Mehr als 300 Teilnehmer/innen - reichhaltiges Programm - Signale aus
Kassel


Pressemitteilung

Mit mehr als 300 Teilnehmer aus über 110 Städten der Bundesrepublik, aus verschiedenen europäischen Ländern und
aus Israel war der »Friedenspolitische Ratschlag«, der am Wochenende zum neunten Mal an der Universität Kassel,
stattfand, so gut besucht wie noch nie.

In drei Plenarveranstaltungen und 19 Arbeitsgruppen wurde an zwei Tagen über zahlreiche Aspekte des Terrorismus
und des sog. »Krieges gegen den Terror« gesprochen. So wurde etwa am ersten Tag eine kritische Bilanz des
Afghanistan-Krieges gezogen, es wurden die militärstrategischen Planungen von NATO, USA und EU untersucht, und
es wurde - unter verschiedenen Gesichtspunkten - über die wirklichen Hintergründe und Anlässe von »Terrorismus«,
islamischem Fundamentalismus und der Ideologie des »gerechten Krieges« nachgedacht.

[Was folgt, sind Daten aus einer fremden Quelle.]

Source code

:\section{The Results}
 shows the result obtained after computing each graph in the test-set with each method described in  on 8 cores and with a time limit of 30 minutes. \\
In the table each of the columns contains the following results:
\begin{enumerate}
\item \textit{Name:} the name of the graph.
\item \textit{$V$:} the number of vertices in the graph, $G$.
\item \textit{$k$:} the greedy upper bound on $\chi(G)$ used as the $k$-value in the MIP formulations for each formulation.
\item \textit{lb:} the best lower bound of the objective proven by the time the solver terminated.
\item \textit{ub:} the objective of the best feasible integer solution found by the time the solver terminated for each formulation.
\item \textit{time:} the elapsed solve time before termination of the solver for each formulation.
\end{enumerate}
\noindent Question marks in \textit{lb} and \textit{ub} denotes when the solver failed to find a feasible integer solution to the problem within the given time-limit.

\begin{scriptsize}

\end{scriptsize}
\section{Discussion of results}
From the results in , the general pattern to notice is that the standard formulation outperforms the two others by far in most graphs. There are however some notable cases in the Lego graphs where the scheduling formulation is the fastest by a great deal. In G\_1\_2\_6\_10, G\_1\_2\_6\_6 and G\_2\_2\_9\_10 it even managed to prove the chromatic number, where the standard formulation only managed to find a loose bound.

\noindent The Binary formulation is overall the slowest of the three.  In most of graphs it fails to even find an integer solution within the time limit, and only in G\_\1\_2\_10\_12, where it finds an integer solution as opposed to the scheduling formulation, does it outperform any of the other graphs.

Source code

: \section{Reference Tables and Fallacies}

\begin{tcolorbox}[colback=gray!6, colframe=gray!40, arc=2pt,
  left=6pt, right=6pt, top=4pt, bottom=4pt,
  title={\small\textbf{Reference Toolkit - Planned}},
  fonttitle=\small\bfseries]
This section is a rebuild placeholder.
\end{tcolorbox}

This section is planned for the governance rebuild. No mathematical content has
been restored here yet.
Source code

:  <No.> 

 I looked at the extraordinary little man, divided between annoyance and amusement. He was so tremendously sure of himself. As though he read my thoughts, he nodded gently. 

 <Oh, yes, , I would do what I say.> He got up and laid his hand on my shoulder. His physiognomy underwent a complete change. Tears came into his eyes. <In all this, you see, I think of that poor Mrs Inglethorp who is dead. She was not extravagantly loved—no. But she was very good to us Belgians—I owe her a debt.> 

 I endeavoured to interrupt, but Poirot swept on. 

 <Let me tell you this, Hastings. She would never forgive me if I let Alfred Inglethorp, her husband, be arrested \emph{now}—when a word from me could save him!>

Außerdem fanden Foren
über die »Friedensfähigkeit« der Kirchen und die politische Macht (oder Ohnmacht) weltweiter Koalitionen zur
Abschaffung der Atomwaffen statt.

Am zweiten Tag lag der Schwerpunkt der Arbeitsgruppen und Foren auf den positiven Alternativen, welche die
Friedensforschung und eine friedensorientierte Politik anzubieten haben. Globalisierungskritische und ökologische
»Nachhaltigkeits«-Ansätze wurden hier genauso vorgestellt und diskutiert wie konkrete Alternativen zur Gewalt im
israelisch-palästinensischen Konflikt oder spezifische Arbeitsformen mit kriegstraumatisierten Frauen und
friedenspädagogische Vorschläge zur zivilen Konfliktbearbeitung und Bürgerbeteiligung. Hinzu kamen Expertenforen,
die sich mit der Rolle der Medien im Krieg (aber auch im Frieden), mit Perspektiven gewerkschaftlicher Friedensarbeit
oder mit dem Konzept eines »sozialistischen Pazifismus« befassten.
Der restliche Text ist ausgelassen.